Sebastian Shaw (Kevin Bacon) and his gang: Azazel, the tornado guy, and Emma Frost (January Jones) push their agenda for world domination through intimidation and mind control, pushing the United States and the Soviet Union to the brink of a nuclear World War. Meanwhile, Charles Xavier (James McAvoy) and Raven Darkholme (Jennifer Lawrence) discover the existence of other mutants as they struggle to form a CIA-backed elite team to stop the said event. Along the way they meet Erik Lehnsherr (Michael Fassbender), a metal-bending mutant with a lot of emotional baggage out for revenge.

Judging from both Hugh Jackman and Rebecca Romijn’s respective cameos and the extended Auschwitz scene from the first movie in the franchise, X-Men First Class seems to be positioning itself as a prequel to the previous four. It actually is a good precursor in terms of characterization in that it really helps a lot in understanding why the characters think and act the way they do in the Marvel movie universe, with emphasis on the word movie. Another noteworthy observation would be the various references to the origins of some important items that successfully link this movie to the others such as Magneto’s Helmet, the Blackbird, and Cerebro, to name a few. However, there are just so many inconsistencies in plot and timeline to link this one to the four earlier sequels. You would probably have to declare several of them as non-cannon just for the others to work.
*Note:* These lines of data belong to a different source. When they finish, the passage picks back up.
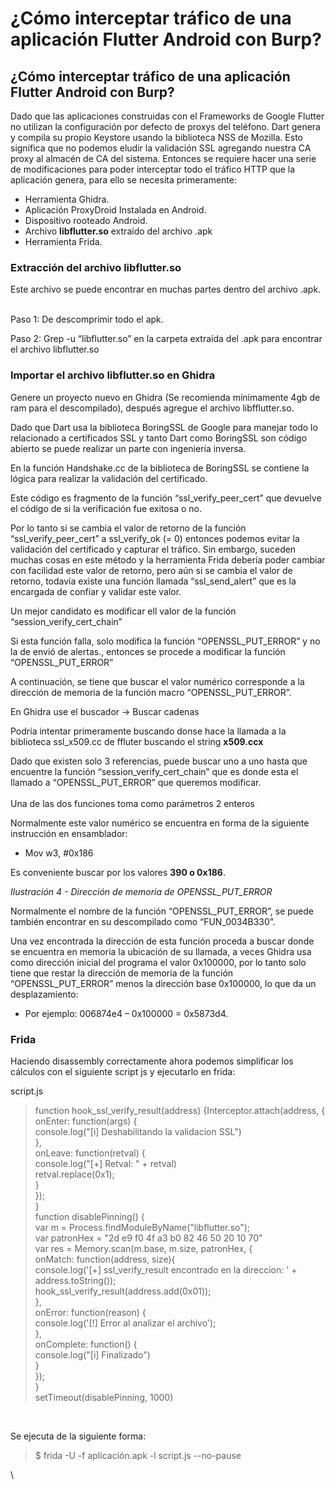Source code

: # ¿Cómo interceptar tráfico de una aplicación Flutter Android con Burp?

## ¿Cómo interceptar tráfico de una aplicación Flutter Android con Burp?

Dado que las aplicaciones construidas con el Frameworks de Google Flutter no utilizan la configuración por defecto de proxys del teléfono. Dart genera y compila su propio Keystore usando la biblioteca NSS de Mozilla. Esto significa que no podemos eludir la validación SSL agregando nuestra CA proxy al almacén de CA del sistema. Entonces se requiere hacer una serie de modificaciones para poder interceptar todo el tráfico HTTP que la aplicación genera, para ello se necesita primeramente:

* Herramienta Ghidra.
* Aplicación ProxyDroid Instalada en Android.
* Dispositivo rooteado Android.
* Archivo **libflutter.so** extraído del archivo .apk
* Herramienta Frida.

&#x20;

### Extracción del archivo **libflutter.so**

Este archivo se puede encontrar en muchas partes dentro del archivo .apk.

\
Paso 1: De descomprimir todo el apk.

Paso 2: Grep -u “libflutter.so” en la carpeta extraída del .apk para encontrar el archivo libflutter.so

&#x20;

### Importar el archivo **libflutter.so en Ghidra**

Genere un proyecto nuevo en Ghidra (Se recomienda mínimamente 4gb de ram para el descompilado), después agregue el archivo libfflutter.so.

Dado que Dart usa la biblioteca BoringSSL de Google para manejar todo lo relacionado a certificados SSL y tanto Dart como BoringSSL son código abierto se puede realizar un parte con ingeniería inversa.

En la función Handshake.cc de la biblioteca de BoringSSL se contiene la lógica para realizar la validación del certificado.

Este código es fragmento de la función “ssl\_verify\_peer\_cert” que devuelve el código de si la verificación fue exitosa o no.

&#x20;

Por lo tanto si se cambia el valor de retorno de la función “ssl\_verify\_peer\_cert”  a ssl\_verify\_ok (= 0) entonces podemos evitar la validación del certificado y capturar el tráfico. Sin embargo, suceden muchas cosas en este método  y la herramienta Frida debería poder cambiar con facilidad este valor de retorno, pero aún si se cambia el valor de retorno, todavía existe una función llamada “ssl\_send\_alert” que es la encargada de confiar y validar este valor.

Un mejor candidato es modificar ell valor de la función “session\_verify\_cert\_chain”

&#x20;

Si esta función falla, solo modifica la función “OPENSSL\_PUT\_ERROR” y no la de envió de alertas., entonces se procede a modificar la función “OPENSSL\_PUT\_ERROR”

A continuación, se tiene que buscar el valor numérico corresponde a la dirección de memoria de la función macro “OPENSSL\_PUT\_ERROR”.

En Ghidra use el buscador -> Buscar cadenas

Podría intentar primeramente buscando donse hace la llamada a la biblioteca ssl\_x509.cc de ffluter buscando el string **x509.ccx**

&#x20;

Dado que existen solo 3 referencias, puede buscar uno a uno hasta que encuentre la función “session\_verify\_cert\_chain” que es donde esta el llamado a “OPENSSL\_PUT\_ERROR” que queremos modificar.\
\
Una de las dos funciones toma como parámetros 2 enteros

Normalmente este valor numérico se encuentra en forma de la siguiente instrucción en ensamblador:

* Mov w3, #0x186

Es conveniente buscar por los valores **390 o 0x186**.

&#x20;

&#x20;

_Ilustración 4 - Dirección de memoria de OPENSSL\_PUT\_ERROR_

&#x20;

Normalmente el nombre de la función “OPENSSL\_PUT\_ERROR”, se puede también encontrar en su descompilado como “FUN\_0034B330”.

Una vez encontrada la dirección de esta función proceda a buscar donde se encuentra en memoria la ubicación de su llamada, a veces Ghidra usa como dirección inicial del programa el valor 0x100000, por lo tanto solo tiene que restar la dirección de memoria de la función “OPENSSL\_PUT\_ERROR” menos la dirección base 0x100000, lo que da un desplazamiento:

* Por ejemplo: 006874e4 – 0x100000 = 0x5873d4.

&#x20;

### Frida

Haciendo disassembly correctamente ahora podemos simplificar los cálculos con el siguiente script js y ejecutarlo en frida:

script.js

> &#x20;
>
> function hook\_ssl\_verify\_result(address) {​​​​​​  Interceptor.attach(address, {​​​​​​\
> &#x20;     onEnter: function(args) {​​​​​​​​​​​​​​​​​​​​\
> &#x20;     console.log("\[i] Deshabilitando la validacion SSL")\
> &#x20;   }​​​​​​​​​​​​​​​​​​​​,\
> &#x20;   onLeave: function(retval) {​​​​​​​​​​​​​​​​​​​​\
> &#x20;     console.log("\[+] Retval: " + retval)\
> &#x20;     retval.replace(0x1);\
> &#x20;   }​​​​​​​​​​​​​​​​​​​​\
> &#x20; }​​​​​​​​​​​​​​​​​​​​);\
> }​​​​​​​​​​​​​​​​​​​​\
> function disablePinning() {​​​​​​​​​​​​​​​​​​​​\
> &#x20; var m = Process.findModuleByName("libflutter.so");\
> &#x20; var patronHex = "2d e9 f0 4f a3 b0 82 46 50 20 10 70"\
> &#x20; var res = Memory.scan(m.base, m.size, patronHex, {​​​​​​​​​​​​​​​​​​​​\
> &#x20;   onMatch: function(address, size){​​​​​​​​​​​​​​​​​​​​\
> &#x20;     console.log('\[+] ssl\_verify\_result encontrado en la direccion: ' + address.toString());\
> &#x20;     hook\_ssl\_verify\_result(address.add(0x01));\
> &#x20;   }​​​​​​​​​​​​​​​​​​​​,\
> &#x20;   onError: function(reason) {​​​​​​​​​​​​​​​​​​​​\
> &#x20;     console.log('\[!] Error al analizar el archivo');\
> &#x20;   }​​​​​​​​​​​​​​​​​​​​,\
> &#x20;   onComplete: function() {​​​​​​​​​​​​​​​​​​​​\
> &#x20;     console.log("\[i] Finalizado")\
> &#x20;   }​​​​​​​​​​​​​​​​​​​​\
> &#x20; }​​​​​​​​​​​​​​​​​​​​);\
> }​​​​​​​​​​​​​​​​​​​​\
> setTimeout(disablePinning, 1000)

\
&#x20;

Se ejecuta de la siguiente forma:

> $ frida -U -f aplicación.apk -l script.js --no-pause

\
The perfect example would be Emma Frost.

At least in this movie she gets to display her kick-ass mental gifts strong enough to rival Xavier’s, although the producers just could not seem to get enough of her ability to turn into diamond just because it looks good on screen. In the Wolverine movie, we see her portrayed by a younger actress who meets Charles Xavier while escaping from captivity. The problem is, that particular Xavier was Patrick Stewart. In this movie she is played by January Jones, a lot older and almost the same age as Xavier, portrayed by McAvoy. So unless you would argue that McAvoy is actually the older version of Patrick Stewart’s Charles Xavier, then it just does not make any sense. Besides, the Emma Frost character in the Wolverine movie could have easily been cut from the storyline because she was really useless in it and just served as a display, again in diamond form. But even with this subplot removed there are still a lot of inconsistencies left.

Again, this movie is just a perfect tool for understanding the motivations behind each character’s actions and philosophy in the other X-Men movies, for example: Magneto’s lost trust in mankind, Mystique’s loyalty to him, Xavier’s paralysis (his baldness was not explained but alluded to), etc. But then again, most comic book purists must already be squirming in disgust right now for the many adjustments made just to accommodate the whims of Hollywood movie producers and the desperate attempt to connect the movie to the other four in the series.

Acting seems to be the strong feature of this movie. The bromance between bald head and magnet guy is heavily backed up by the good rapport between Fassbender and McAvoy. Lawrence delivers an honest performance as the blue freak despite being the exact opposite in real life. Tell me that she actually feels ugly off-screen and I will hit you with my laptop. Even Kevin Bacon is menacing and creepy enough as the evil mastermind who steals energy to use as his own weapon. This movie is worth it. Watch!